* [Work task]
Should an entry contain an image, omit it and repeat the rest exactly.

* [Saved entries]
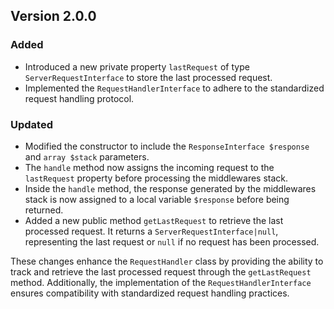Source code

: ## Version 2.0.0

### Added

- Introduced a new private property `lastRequest` of type `ServerRequestInterface` to store the last processed request.
- Implemented the `RequestHandlerInterface` to adhere to the standardized request handling protocol.

### Updated

- Modified the constructor to include the `ResponseInterface $response` and `array $stack` parameters.
- The `handle` method now assigns the incoming request to the `lastRequest` property before processing the middlewares stack.
- Inside the `handle` method, the response generated by the middlewares stack is now assigned to a local variable `$response` before being returned.
- Added a new public method `getLastRequest` to retrieve the last processed request. It returns a `ServerRequestInterface|null`, representing the last request or `null` if no request has been processed.

These changes enhance the `RequestHandler` class by providing the ability to track and retrieve the last processed request through the `getLastRequest` method. Additionally, the implementation of the `RequestHandlerInterface` ensures compatibility with standardized request handling practices.
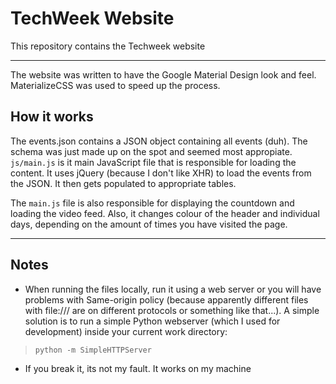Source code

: # TechWeek Website #
This repository contains the Techweek website

---

The website was written to have the Google Material Design look and feel. MaterializeCSS was used to speed up the process.  

## How it works ##

The events.json contains a JSON object containing all events (duh). The schema was just made up on the spot and seemed most appropiate. `js/main.js` is it main JavaScript file that is responsible for loading the content.
It uses jQuery (because I don't like XHR) to load the events from the JSON. It then gets populated to appropriate tables.  

The `main.js` file is also responsible for displaying the countdown and loading the video feed. Also, it changes colour of the header and individual days, depending on the amount of times you have visited the page.

---

## Notes ##
* When running the files locally, run it using a web server or you will have problems with Same-origin policy (because apparently different files with file:/// are on different protocols or something like that...).
A simple solution is to run a simple Python webserver (which I used for development) inside your current work directory:
> `python -m SimpleHTTPServer`

* If you break it, its not my fault. It works on my machine
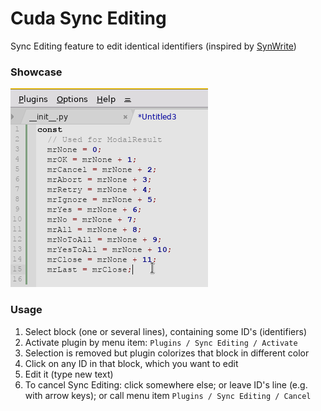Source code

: #  Cuda Sync Editing
Sync Editing feature to edit identical identifiers (inspired by [SynWrite](http://uvviewsoft.com/synwrite/))

### Showcase
![A plugin showcase gif](readme/using.gif)

### Usage
1. Select block (one or several lines), containing some ID's (identifiers)
2. Activate plugin by menu item: `Plugins / Sync Editing / Activate`
3. Selection is removed but plugin colorizes that block in different color
4. Click on any ID in that block, which you want to edit
5. Edit it (type new text)
6. To cancel Sync Editing: click somewhere else; or leave ID's line (e.g. with arrow keys); or call menu item `Plugins / Sync Editing / Cancel`
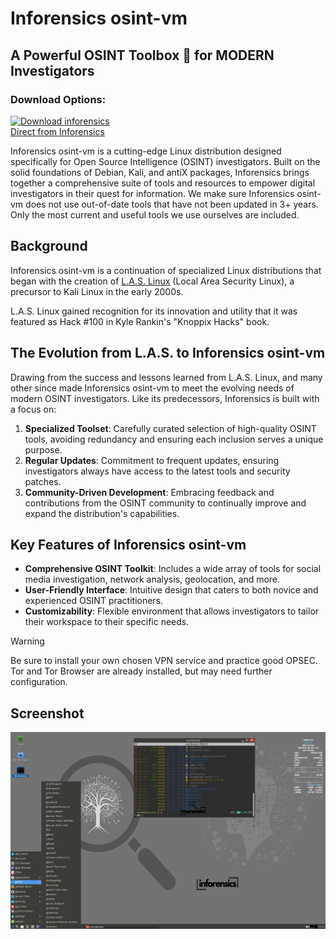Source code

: # Inforensics osint-vm

## A Powerful OSINT Toolbox 🧰️ for MODERN Investigators
### Download Options:  
[![Download inforensics](https://a.fsdn.com/con/app/sf-download-button)](https://sourceforge.net/projects/inforensics/files/beta1/)  
[Direct from Inforensics](https://dl.inforensics.ai/vm/)  

Inforensics osint-vm is a cutting-edge Linux distribution designed specifically for Open Source Intelligence (OSINT) investigators. Built on the solid foundations of Debian, Kali, and antiX packages, Inforensics brings together a comprehensive suite of tools and resources to empower digital investigators in their quest for information. We make sure Inforensics osint-vm does not use out-of-date tools that have not been updated in 3+ years. Only the most current and useful tools we use ourselves are included.

## Background

Inforensics osint-vm is a continuation of specialized Linux distributions that began with the creation of [L.A.S. Linux](https://distrowatch.com/table.php?distribution=las) (Local Area Security Linux), a precursor to Kali Linux in the early 2000s.

L.A.S. Linux gained recognition for its innovation and utility that it was featured as Hack #100 in Kyle Rankin's "Knoppix Hacks" book.

## The Evolution from L.A.S. to Inforensics osint-vm

Drawing from the success and lessons learned from L.A.S. Linux, and many other since made Inforensics osint-vm to meet the evolving needs of modern OSINT investigators. Like its predecessors, Inforensics is built with a focus on:

1. **Specialized Toolset**: Carefully curated selection of high-quality OSINT tools, avoiding redundancy and ensuring each inclusion serves a unique purpose.
2. **Regular Updates**: Commitment to frequent updates, ensuring investigators always have access to the latest tools and security patches.
3. **Community-Driven Development**: Embracing feedback and contributions from the OSINT community to continually improve and expand the distribution's capabilities.

## Key Features of Inforensics osint-vm

- **Comprehensive OSINT Toolkit**: Includes a wide array of tools for social media investigation, network analysis, geolocation, and more.
- **User-Friendly Interface**: Intuitive design that caters to both novice and experienced OSINT practitioners.
- **Customizability**: Flexible environment that allows investigators to tailor their workspace to their specific needs.

> [!WARNING]  
> Be sure to install your own chosen VPN service and practice good OPSEC. Tor and Tor Browser are already installed, but may need further configuration.

## Screenshot
![Inforensics OSINT-VM Desktop](https://github.com/Inforensics/osint-vm/blob/main/screenshots/apps-shell.png)
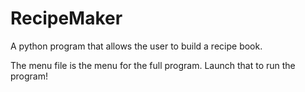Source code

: # RecipeMaker
A python program that allows the user to build a recipe book.

The menu file is the menu for the full program. Launch that to run the program!
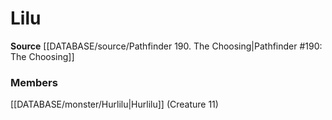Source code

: ﻿---
creature_family: Lilu
id: '336'
name: Lilu
rarity: Common
rus_type_level: null
source: '[[DATABASE/source/Pathfinder 190. The Choosing|Pathfinder #190: The Choosing]]'
trait: null
type: Creature Family

---
# Lilu

**Source** [[DATABASE/source/Pathfinder 190. The Choosing|Pathfinder #190: The Choosing]]

### Members

[[DATABASE/monster/Hurlilu|Hurlilu]] (Creature 11)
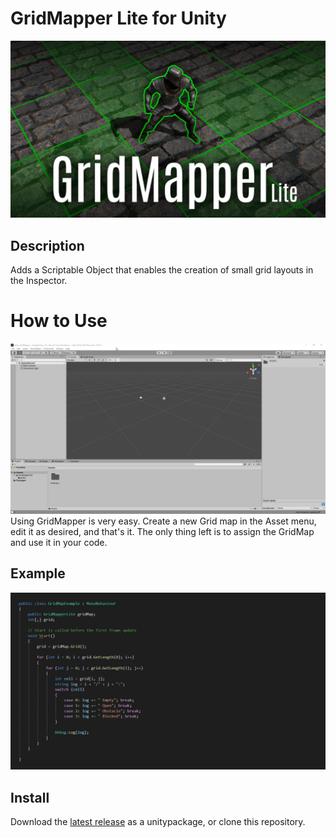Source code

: # GridMapper Lite for Unity
![cover](/Documentation/img0.jpg)

## Description
Adds a Scriptable Object that enables the creation of small grid layouts in the Inspector.

# How to Use
![instruction](/Documentation/htu0.gif)
Using GridMapper is very easy. Create a new Grid map in the Asset menu, edit it as desired, and that's it.
The only thing left is to assign the GridMap and use it in your code.

## Example
![code](/Documentation/img1.jpg)

## Install
Download the [latest release](https://github.com/SerhatDikel/Unity-GridMapper/releases) as a unitypackage, or clone this repository.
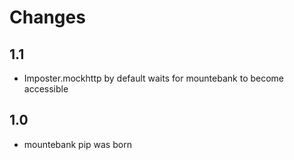 # Changes

## 1.1

* Imposter.mockhttp by default waits for mountebank to become accessible

## 1.0

* mountebank pip was born
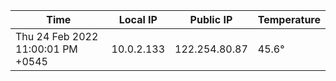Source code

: | Time     | Local IP | Public IP | Temperature |
| ----------- | ----------- | ----------- | ----------- |
| Thu 24 Feb 2022 11:00:01 PM +0545      | 10.0.2.133     | 122.254.80.87  | 45.6° |
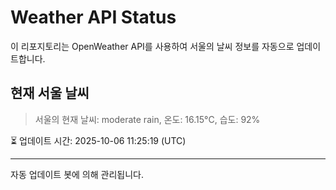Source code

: 
# Weather API Status

이 리포지토리는 OpenWeather API를 사용하여 서울의 날씨 정보를 자동으로 업데이트합니다.

## 현재 서울 날씨
> 서울의 현재 날씨: moderate rain, 온도: 16.15°C, 습도: 92%

⏳ 업데이트 시간: 2025-10-06 11:25:19 (UTC)

---
자동 업데이트 봇에 의해 관리됩니다.
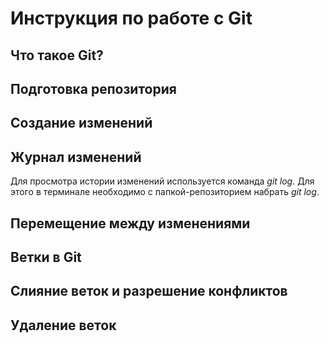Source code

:# Инструкция по работе с Git

## Что такое Git?

## Подготовка репозитория

## Создание изменений

## Журнал изменений
Для просмотра истории изменений используется команда *git log*. Для этого в терминале необходимо с папкой-репозиторием набрать *git log*.

## Перемещение между изменениями

## Ветки в Git

## Слияние веток и разрешение конфликтов

## Удаление веток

* [Answer box]
Source code

: ## Version 2.0.0

### Added

- Introduced a new private property `lastRequest` of type `ServerRequestInterface` to store the last processed request.
- Implemented the `RequestHandlerInterface` to adhere to the standardized request handling protocol.

### Updated

- Modified the constructor to include the `ResponseInterface $response` and `array $stack` parameters.
- The `handle` method now assigns the incoming request to the `lastRequest` property before processing the middlewares stack.
- Inside the `handle` method, the response generated by the middlewares stack is now assigned to a local variable `$response` before being returned.
- Added a new public method `getLastRequest` to retrieve the last processed request. It returns a `ServerRequestInterface|null`, representing the last request or `null` if no request has been processed.

These changes enhance the `RequestHandler` class by providing the ability to track and retrieve the last processed request through the `getLastRequest` method. Additionally, the implementation of the `RequestHandlerInterface` ensures compatibility with standardized request handling practices.
Source code

: # TechWeek Website #
This repository contains the Techweek website

---

The website was written to have the Google Material Design look and feel. MaterializeCSS was used to speed up the process.  

## How it works ##

The events.json contains a JSON object containing all events (duh). The schema was just made up on the spot and seemed most appropiate. `js/main.js` is it main JavaScript file that is responsible for loading the content.
It uses jQuery (because I don't like XHR) to load the events from the JSON. It then gets populated to appropriate tables.  

The `main.js` file is also responsible for displaying the countdown and loading the video feed. Also, it changes colour of the header and individual days, depending on the amount of times you have visited the page.

---

## Notes ##
* When running the files locally, run it using a web server or you will have problems with Same-origin policy (because apparently different files with file:/// are on different protocols or something like that...).
A simple solution is to run a simple Python webserver (which I used for development) inside your current work directory:
> `python -m SimpleHTTPServer`

* If you break it, its not my fault. It works on my machine
Source code

: #  Cuda Sync Editing
Sync Editing feature to edit identical identifiers (inspired by [SynWrite](http://uvviewsoft.com/synwrite/))

### Showcase
![A plugin showcase gif](readme/using.gif)

### Usage
1. Select block (one or several lines), containing some ID's (identifiers)
2. Activate plugin by menu item: `Plugins / Sync Editing / Activate`
3. Selection is removed but plugin colorizes that block in different color
4. Click on any ID in that block, which you want to edit
5. Edit it (type new text)
6. To cancel Sync Editing: click somewhere else; or leave ID's line (e.g. with arrow keys); or call menu item `Plugins / Sync Editing / Cancel`
Source code

: # Inforensics osint-vm

## A Powerful OSINT Toolbox 🧰️ for MODERN Investigators
### Download Options:  
[![Download inforensics](https://a.fsdn.com/con/app/sf-download-button)](https://sourceforge.net/projects/inforensics/files/beta1/)  
[Direct from Inforensics](https://dl.inforensics.ai/vm/)  

Inforensics osint-vm is a cutting-edge Linux distribution designed specifically for Open Source Intelligence (OSINT) investigators. Built on the solid foundations of Debian, Kali, and antiX packages, Inforensics brings together a comprehensive suite of tools and resources to empower digital investigators in their quest for information. We make sure Inforensics osint-vm does not use out-of-date tools that have not been updated in 3+ years. Only the most current and useful tools we use ourselves are included.

## Background

Inforensics osint-vm is a continuation of specialized Linux distributions that began with the creation of [L.A.S. Linux](https://distrowatch.com/table.php?distribution=las) (Local Area Security Linux), a precursor to Kali Linux in the early 2000s.

L.A.S. Linux gained recognition for its innovation and utility that it was featured as Hack #100 in Kyle Rankin's "Knoppix Hacks" book.

## The Evolution from L.A.S. to Inforensics osint-vm

Drawing from the success and lessons learned from L.A.S. Linux, and many other since made Inforensics osint-vm to meet the evolving needs of modern OSINT investigators. Like its predecessors, Inforensics is built with a focus on:

1. **Specialized Toolset**: Carefully curated selection of high-quality OSINT tools, avoiding redundancy and ensuring each inclusion serves a unique purpose.
2. **Regular Updates**: Commitment to frequent updates, ensuring investigators always have access to the latest tools and security patches.
3. **Community-Driven Development**: Embracing feedback and contributions from the OSINT community to continually improve and expand the distribution's capabilities.

## Key Features of Inforensics osint-vm

- **Comprehensive OSINT Toolkit**: Includes a wide array of tools for social media investigation, network analysis, geolocation, and more.
- **User-Friendly Interface**: Intuitive design that caters to both novice and experienced OSINT practitioners.
- **Customizability**: Flexible environment that allows investigators to tailor their workspace to their specific needs.

> [!WARNING]  
> Be sure to install your own chosen VPN service and practice good OPSEC. Tor and Tor Browser are already installed, but may need further configuration.

## Screenshot
![Inforensics OSINT-VM Desktop](https://github.com/Inforensics/osint-vm/blob/main/screenshots/apps-shell.png)
Source code

: # RecipeMaker
A python program that allows the user to build a recipe book.

The menu file is the menu for the full program. Launch that to run the program!
Source code

: ﻿---
creature_family: Lilu
id: '336'
name: Lilu
rarity: Common
rus_type_level: null
source: '[[DATABASE/source/Pathfinder 190. The Choosing|Pathfinder #190: The Choosing]]'
trait: null
type: Creature Family

---
# Lilu

**Source** [[DATABASE/source/Pathfinder 190. The Choosing|Pathfinder #190: The Choosing]]

### Members

[[DATABASE/monster/Hurlilu|Hurlilu]] (Creature 11)
Source code

: # GridMapper Lite for Unity
![cover](/Documentation/img0.jpg)

## Description
Adds a Scriptable Object that enables the creation of small grid layouts in the Inspector.

# How to Use
![instruction](/Documentation/htu0.gif)
Using GridMapper is very easy. Create a new Grid map in the Asset menu, edit it as desired, and that's it.
The only thing left is to assign the GridMap and use it in your code.

## Example
![code](/Documentation/img1.jpg)

## Install
Download the [latest release](https://github.com/SerhatDikel/Unity-GridMapper/releases) as a unitypackage, or clone this repository.
 # Changes

## 1.1

* Imposter.mockhttp by default waits for mountebank to become accessible

## 1.0

* mountebank pip was born
Source code

: | Time     | Local IP | Public IP | Temperature |
| ----------- | ----------- | ----------- | ----------- |
| Thu 24 Feb 2022 11:00:01 PM +0545      | 10.0.2.133     | 122.254.80.87  | 45.6° |
Source code

: 
# Weather API Status

이 리포지토리는 OpenWeather API를 사용하여 서울의 날씨 정보를 자동으로 업데이트합니다.

## 현재 서울 날씨
> 서울의 현재 날씨: moderate rain, 온도: 16.15°C, 습도: 92%

⏳ 업데이트 시간: 2025-10-06 11:25:19 (UTC)

---
자동 업데이트 봇에 의해 관리됩니다.
Source code

:# Инструкция по работе с Git

## Что такое Git?

## Подготовка репозитория

## Создание изменений

## Журнал изменений
Для просмотра истории изменений используется команда *git log*. Для этого в терминале необходимо с папкой-репозиторием набрать *git log*.

## Перемещение между изменениями

## Ветки в Git

## Слияние веток и разрешение конфликтов

## Удаление веток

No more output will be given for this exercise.